Instructions for the task:
Please give the number of lines in the material below that contain "Rate", without further comment.

Data under study:
--- START ---

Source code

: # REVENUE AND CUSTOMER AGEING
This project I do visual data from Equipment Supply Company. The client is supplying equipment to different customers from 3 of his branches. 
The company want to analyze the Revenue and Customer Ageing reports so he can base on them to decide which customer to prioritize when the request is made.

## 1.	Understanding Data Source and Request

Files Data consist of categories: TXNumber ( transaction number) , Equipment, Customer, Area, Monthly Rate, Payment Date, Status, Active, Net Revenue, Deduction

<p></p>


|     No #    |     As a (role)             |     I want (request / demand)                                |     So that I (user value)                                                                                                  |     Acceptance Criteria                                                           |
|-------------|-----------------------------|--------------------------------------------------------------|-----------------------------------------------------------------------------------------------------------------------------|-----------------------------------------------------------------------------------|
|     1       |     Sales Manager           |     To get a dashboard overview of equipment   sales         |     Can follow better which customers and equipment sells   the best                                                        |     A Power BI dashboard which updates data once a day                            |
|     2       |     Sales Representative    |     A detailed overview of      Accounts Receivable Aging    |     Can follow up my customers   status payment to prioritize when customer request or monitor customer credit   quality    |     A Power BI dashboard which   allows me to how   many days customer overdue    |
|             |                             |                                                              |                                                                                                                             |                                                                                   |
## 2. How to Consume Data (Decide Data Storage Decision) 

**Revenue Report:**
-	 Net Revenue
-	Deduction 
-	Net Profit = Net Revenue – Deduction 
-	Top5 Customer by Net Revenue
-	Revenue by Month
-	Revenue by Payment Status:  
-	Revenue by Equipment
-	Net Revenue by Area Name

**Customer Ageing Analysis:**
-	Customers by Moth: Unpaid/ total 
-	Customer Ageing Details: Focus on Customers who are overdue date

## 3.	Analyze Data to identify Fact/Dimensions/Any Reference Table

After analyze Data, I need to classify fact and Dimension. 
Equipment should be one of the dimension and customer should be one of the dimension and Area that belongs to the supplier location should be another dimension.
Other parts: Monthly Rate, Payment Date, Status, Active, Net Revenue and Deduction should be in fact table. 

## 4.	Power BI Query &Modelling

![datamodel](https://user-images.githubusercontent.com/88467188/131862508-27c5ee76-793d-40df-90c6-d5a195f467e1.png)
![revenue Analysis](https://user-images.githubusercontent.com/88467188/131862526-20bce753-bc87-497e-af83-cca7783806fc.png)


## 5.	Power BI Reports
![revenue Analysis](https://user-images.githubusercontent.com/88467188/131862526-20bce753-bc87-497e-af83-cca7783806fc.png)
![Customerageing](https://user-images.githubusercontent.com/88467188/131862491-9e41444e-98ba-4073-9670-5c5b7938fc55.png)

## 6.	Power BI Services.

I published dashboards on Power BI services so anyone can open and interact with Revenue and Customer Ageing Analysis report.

--- END ---
--- START ---

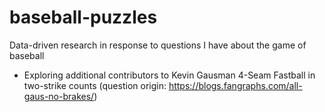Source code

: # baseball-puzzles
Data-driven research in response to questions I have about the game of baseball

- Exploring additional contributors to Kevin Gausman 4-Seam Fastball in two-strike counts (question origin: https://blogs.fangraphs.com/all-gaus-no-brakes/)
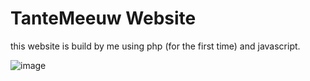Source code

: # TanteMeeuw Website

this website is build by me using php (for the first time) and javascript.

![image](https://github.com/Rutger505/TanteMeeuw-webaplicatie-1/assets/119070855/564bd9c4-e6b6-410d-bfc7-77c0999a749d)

--- END ---

Your response:
2